Aplaudieron las diputadas feministas aunque no hay papa sobre la Tierra ni ha habido ni habrá que esté de acuerdo con el derecho de las mujeres a decidir sobre su cuerpo. Aplaudieron porque esa mañana en que el estrado se convirtió en púlpito priorizaron lo urgente. Es justo reconocer que el discurso a favor de los inmigrantes emanaba un halo de samaritanismo en estos tiempos de crueldad. Aplaudieron siete minutos hasta los entusiastas de Trump, los partidarios de la guerra, los equidistantes con Israel, los que ignoran a las víctimas de Gaza, aun sabiendo que este papa se haya medido con Trump por dichos asuntos.

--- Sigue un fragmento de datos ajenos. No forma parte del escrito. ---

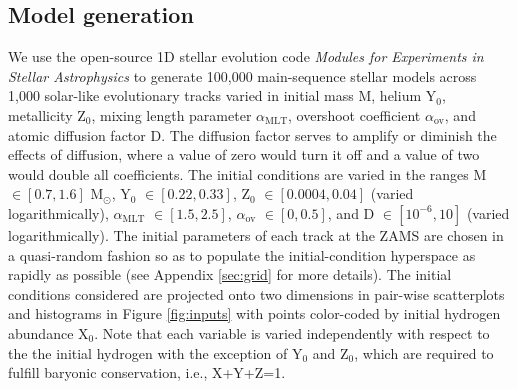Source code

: \documentclass[manuscript]{aastex}
\begin{document}
\subsection{Model generation}
\label{sec:models}
We use the open-source 1D stellar evolution code \emph{Modules for Experiments in Stellar Astrophysics} \citep[MESA,][]{Paxton2011} to generate 100,000 main-sequence stellar models across 1,000 solar-like evolutionary tracks varied in initial mass M, helium Y$_0$, metallicity Z$_0$, mixing length parameter $\alpha_{\text{MLT}}$, overshoot coefficient $\alpha_{\text{ov}}$, and atomic diffusion factor D. The diffusion factor serves to amplify or diminish the effects of diffusion, where a value of zero would turn it off and a value of two would double all coefficients. The initial conditions are varied in the ranges M $\in [0.7, 1.6]$ M$_\odot$, Y$_0$ $\in [0.22, 0.33]$, Z$_0$ $\in [0.0004, 0.04]$ (varied logarithmically), $\alpha_{\text{MLT}}$ $\in [1.5, 2.5]$, $\alpha_{\text{ov}}$ $\in [0, 0.5]$, and D $\in [10^{-6}, 10]$ (varied logarithmically). The initial parameters of each track at the ZAMS are chosen in a quasi-random fashion so as to populate the initial-condition hyperspace as rapidly as possible (see Appendix \ref{sec:grid} for more details). The initial conditions considered are projected onto two dimensions in pair-wise scatterplots and histograms in Figure \ref{fig:inputs} with points color-coded by initial hydrogen abundance X$_0$. Note that each variable is varied independently with respect to the the initial hydrogen with the exception of Y$_0$ and Z$_0$, which are required to fulfill baryonic conservation, i.e., X+Y+Z=1. 
\end{document}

Aplaudieron también quienes habiéndose erigido en defensores de las víctimas de los abusos de la Iglesia toleraron que ese asunto no entrara en el orden del día. Aplaudieron las mujeres ignorando a esas otras mujeres católicas que quisieran una Iglesia igualitaria, más allá de las sotanas. Aplaudieron como asumiendo que cada uno estaba recibiendo su pedazo de discurso: los proinmigrantes, los de la “prioridad nacional”, los antiabortistas, los contrarios a la muerte digna y también sus defensores, los creyentes en una iglesia compasiva y social, los que afirman a los cuatros vientos que los españoles no matan ni violan ni roban, que eso es tarea de los que llegan en patera con el móvil en la mano.
Aplaudieron todos pero no por lo mismo, contentos como niños con su pedazo de Papa en la boca. León XIV, sin pretenderlo, terminó personificando las palabras de san Pablo cuando dijo aquello de ser todo para todos los hombres. Se hizo la paz en el Congreso, concluyó un iluso cronista, pero la paz duró menos de siete minutos. Más reflexión provocaron las palabras de los migrantes del muelle de Arguineguín pronunciadas a la intemperie, fuera del contexto partidista, ante las que no cupo más que el silencio y la inevitable vergüenza porque su dolor exista.